Instructions for the task ▸ Transcribe every record without leaving anything out or changing a word.

Excerpted records ▸
_ _ _ _ _

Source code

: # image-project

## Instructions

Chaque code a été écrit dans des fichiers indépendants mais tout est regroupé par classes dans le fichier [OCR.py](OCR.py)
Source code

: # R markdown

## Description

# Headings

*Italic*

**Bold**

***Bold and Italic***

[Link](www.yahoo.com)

_ _ _ _ _

Your solution ▸
Source code

: # image-project

## Instructions

Chaque code a été écrit dans des fichiers indépendants mais tout est regroupé par classes dans le fichier [OCR.py](OCR.py)
Source code

: # R markdown

## Description

# Headings

*Italic*

**Bold**

***Bold and Italic***

[Link](www.yahoo.com)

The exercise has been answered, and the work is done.